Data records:
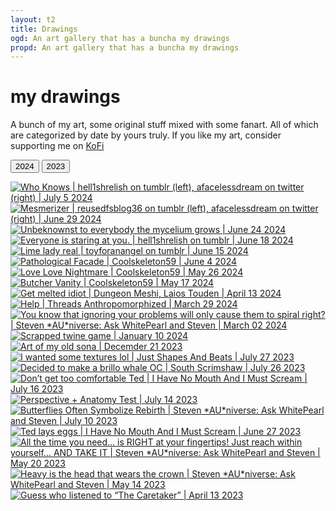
 ```yaml
---
layout: t2
title: Drawings
ogd: An art gallery that has a buncha my drawings
propd: An art gallery that has a buncha my drawings
---
```



# my drawings 

A bunch of my art, some original stuff mixed with some fanart. All of which are categorized by date by yours truly. If you like my art, consider supporting me on [KoFi <i class="ph ph-link"></i>](https://ko-fi.com/mechagic)
    <div class="tab">
        <button class="tablinks" onclick="openCity(event, '2024')" id="defaultOpen">
        2024
       </button>
        <button class="tablinks" onclick="openCity(event, '2023')" id="defaultOpen">
        2023
       </button>    </div>
                <div id="2024" class="tabcontent">
<div class="gallery">
        <a href="/_art/Jul52024.png" data-caption="Who Knows | hell1shrelish on tumblr (left), afacelessdream on twitter (right) | July 5 2024">
            <img class="thumb" src="/_art/Jul52024.png" alt="Who Knows | hell1shrelish on tumblr (left), afacelessdream on twitter (right) | July 5 2024">
        </a>
        <a href="/_art/jun292024.png" data-caption="Mesmerizer | reusedfsblog36 on tumblr (left), afacelessdream on twitter (right) | June 29 2024">
            <img class="thumb" src="/_art/jun292024.png" alt="Mesmerizer | reusedfsblog36 on tumblr (left), afacelessdream on twitter (right) | June 29 2024">
        </a>
        <a href="/_art/jun242024.png" data-caption="Unbeknownst to everybody the mycelium grows | June 24 2024">
            <img class="thumb" src="/_art/jun242024.png" alt="Unbeknownst to everybody the mycelium grows | June 24 2024">
        </a>
        <a href="/_art/jun182024.png" data-caption="Everyone is staring at you. | hell1shrelish on tumblr | June 18 2024">
            <img class="thumb" src="/_art/jun182024.png" alt="Everyone is staring at you. | hell1shrelish on tumblr | June 18 2024">
        </a>
        <a href="/_art/jun152024.png" data-caption="Lime lady real | toyforanangel on tumblr | June 15 2024">
            <img class="thumb" src="/_art/jun152024.png" alt="Lime lady real | toyforanangel on tumblr | June 15 2024">
        </a>
        <a href="/_art/jun42024.png" data-caption="Pathological Facade | Coolskeleton59 | June 4 2024">
            <img class="thumb" src="/_art/jun42024.png" alt="Pathological Facade | Coolskeleton59 | June 4 2024">
        </a>
        <a href="/_art/may262024.png" data-caption="Love Love Nightmare | Coolskeleton59 | May 26 2024">
            <img class="thumb" src="/_art/may262024.png" alt="Love Love Nightmare | Coolskeleton59 | May 26 2024">
        </a>
        <a href="/_art/may172024.png" data-caption="Butcher Vanity | Coolskeleton59 | May 17 2024">
            <img class="thumb" src="/_art/may172024.png" alt="Butcher Vanity | Coolskeleton59 | May 17 2024">
        </a>
        <a href="/_art/apr132024.png" data-caption="Get melted idiot | Dungeon Meshi, Laios Touden | April 13 2024">
            <img class="thumb" src="/_art/apr132024.png" alt="Get melted idiot | Dungeon Meshi, Laios Touden | April 13 2024">
        </a>
        <a href="/_art/mar292024.png" data-caption="Help | Threads Anthropomorphized | March 29 2024">
            <img class="thumb" src="/_art/mar292024.png" alt="Help | Threads Anthropomorphized | March 29 2024">
        </a>
        <a href="/_art/mar022024.png" data-caption="You know that ignoring your problems will only cause them to spiral right? | Steven *AU*niverse: Ask WhitePearl and Steven | March 02 2024">
            <img class="thumb" src="/_art/mar022024.png" alt="You know that ignoring your problems will only cause them to spiral right? | Steven *AU*niverse: Ask WhitePearl and Steven | March 02 2024">
        </a>
        <a href="/_art/jan102024.png" data-caption="Scrapped twine game | January 10 2024">
            <img class="thumb" src="/_art/jan102024.png" alt="Scrapped twine game | January 10 2024">
        </a>
    </div>
                </div>
                <div id="2023" class="tabcontent">
<div class="gallery">
        <a href="/_art/dec212023.png" data-caption="Art of my old sona | Decemder 21 2023">
            <img class="thumb" src="/_art/dec212023.png" alt="Art of my old sona | Decemder 21 2023">
        </a>
        <a href="/_art/jul272023.png" data-caption="I wanted some textures lol | Just Shapes And Beats | July 27 2023">
            <img class="thumb" src="/_art/jul272023.png" alt="I wanted some textures lol | Just Shapes And Beats | July 27 2023">
        </a>
        <a href="/_art/jul262023.png" data-caption="Decided to make a brillo whale OC | South Scrimshaw | July 26 2023">
            <img class="thumb" src="/_art/jul262023.png" alt="Decided to make a brillo whale OC | South Scrimshaw | July 26 2023">
        </a>
        <a href="/_art/jul162023.png" data-caption="Don’t get too comfortable Ted | I Have No Mouth And I Must Scream | July 16 2023">
            <img class="thumb" src="/_art/jul162023.png" alt="Don’t get too comfortable Ted | I Have No Mouth And I Must Scream | July 16 2023">
        </a>
        <a href="/_art/jul142023.png" data-caption="Perspective + Anatomy Test | July 14 2023">
            <img class="thumb" src="/_art/jul142023.png" alt="Perspective + Anatomy Test | July 14 2023">
        </a>
        <a href="/_art/jul102023.png" data-caption="Butterflies Often Symbolize Rebirth | Steven *AU*niverse: Ask WhitePearl and Steven | July 10 2023">
            <img class="thumb" src="/_art/jul102023.png" alt="Butterflies Often Symbolize Rebirth | Steven *AU*niverse: Ask WhitePearl and Steven | July 10 2023">
        </a>
        <a href="/_art/jun272023.png" data-caption="Ted lays eggs | I Have No Mouth And I Must Scream | June 27 2023">
            <img class="thumb" src="/_art/jun272023.png" alt="Ted lays eggs | I Have No Mouth And I Must Scream | June 27 2023">
        </a>
        <a href="/_art/may202023.png" data-caption="All the time you need… is RIGHT at your fingertips! Just reach within yourself… AND TAKE IT | Steven *AU*niverse: Ask WhitePearl and Steven | May 20 2023">
            <img class="thumb" src="/_art/may202023.png" alt="All the time you need… is RIGHT at your fingertips! Just reach within yourself… AND TAKE IT | Steven *AU*niverse: Ask WhitePearl and Steven | May 20 2023">
        </a>
        <a href="/_art/may142023.png" data-caption="Heavy is the head that wears the crown | 
Steven *AU*niverse: Ask WhitePearl and Steven
 | May 14 2023">
            <img class="thumb" src="/_art/may142023.png" alt="Heavy is the head that wears the crown | 
Steven *AU*niverse: Ask WhitePearl and Steven
 | May 14 2023">
        </a>
        <a href="/_art/apr132023.png" data-caption="Guess who listened to “The Caretaker” | April 13 2023">
            <img class="thumb" src="/_art/apr132023.png" alt="Guess who listened to “The Caretaker” | April 13 2023">
        </a>
    </div>
</div>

> [EXERCISE DIRECTIONS]: Stop after the line containing "A bunch of my": copy the records exactly from the first line up to there, leaving pictures out.

> [OUTPUT OF THE TASK]:
 ```yaml
---
layout: t2
title: Drawings
ogd: An art gallery that has a buncha my drawings
propd: An art gallery that has a buncha my drawings
---
```



# my drawings 

A bunch of my art, some original stuff mixed with some fanart. All of which are categorized by date by yours truly. If you like my art, consider supporting me on [KoFi <i class="ph ph-link"></i>](https://ko-fi.com/mechagic)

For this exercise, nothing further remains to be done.